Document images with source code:
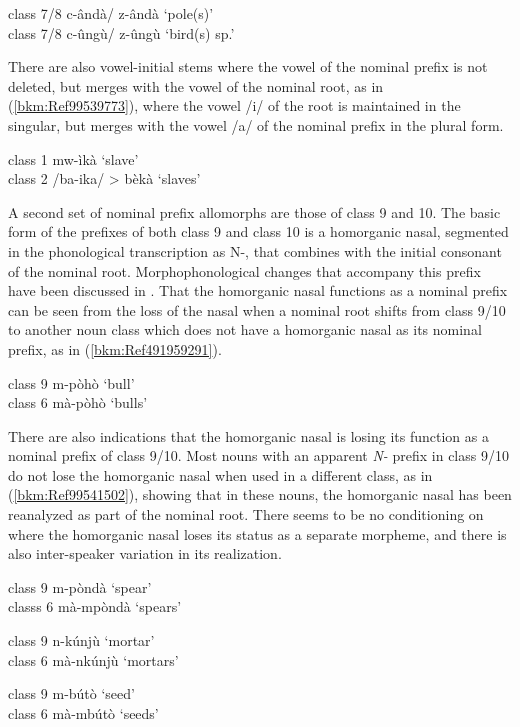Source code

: \ea
\label{bkm:Ref98512328}
\ea 
class 7/8  c-ândà/ z-ândà  ‘pole(s)’\\
\ex class 7/8  c-ûngù/ z-ûngù  ‘bird(s) sp.’
\z\z

There are also vowel-initial stems where the vowel of the nominal prefix is not deleted, but merges with the vowel of the nominal root, as in (\ref{bkm:Ref99539773}), where the vowel /i/ of the root is maintained in the singular, but merges with the vowel /a/ of the nominal prefix in the plural form.

\newpage
\ea
\label{bkm:Ref99539773}
\ea class 1    mw-ìkà    ‘slave’\\
\ex  class 2    /ba-ika/ > bèkà  ‘slaves’
\z\z

A second set of nominal prefix allomorphs are those of class 9 and 10. The basic form of the prefixes of both class 9 and class 10 is a homorganic nasal, segmented in the phonological transcription as N-, that combines with the initial consonant of the nominal root. Morphophonological changes that accompany this prefix have been discussed in . That the homorganic nasal functions as a nominal prefix can be seen from the loss of the nasal when a nominal root shifts from class 9/10 to another noun class which does not have a homorganic nasal as its nominal prefix, as in (\ref{bkm:Ref491959291}).

\ea
\label{bkm:Ref491959291}
\ea class 9    m-pòhò    ‘bull’\\
\ex class 6    mà-pòhò    ‘bulls’
\z\z

There are also indications that the homorganic nasal is losing its function as a nominal prefix of class 9/10. Most nouns with an apparent \textit{N\nobreakdash-} prefix in class 9/10 do not lose the homorganic nasal when used in a different class, as in (\ref{bkm:Ref99541502}), showing that in these nouns, the homorganic nasal has been reanalyzed as part of the nominal root. There seems to be no conditioning on where the homorganic nasal loses its status as a separate morpheme, and there is also inter-speaker variation in its realization.

\ea
\label{bkm:Ref99541502}

\ea
class 9    m-pòndà    ‘spear’\\
classs 6  mà-mpòndà    ‘spears’

\ex
class 9    n-kúnjù    ‘mortar’\\
class 6    mà-nkúnjù    ‘mortars’

\ex
class 9    m-bútò    ‘seed’\\
class 6    mà-mbútò    ‘seeds’
\z\z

Exercise: Gather all lines from the records above in which "label" appears.

Answer area:
\label{bkm:Ref98512328}
\label{bkm:Ref99539773}
\label{bkm:Ref491959291}
\label{bkm:Ref99541502}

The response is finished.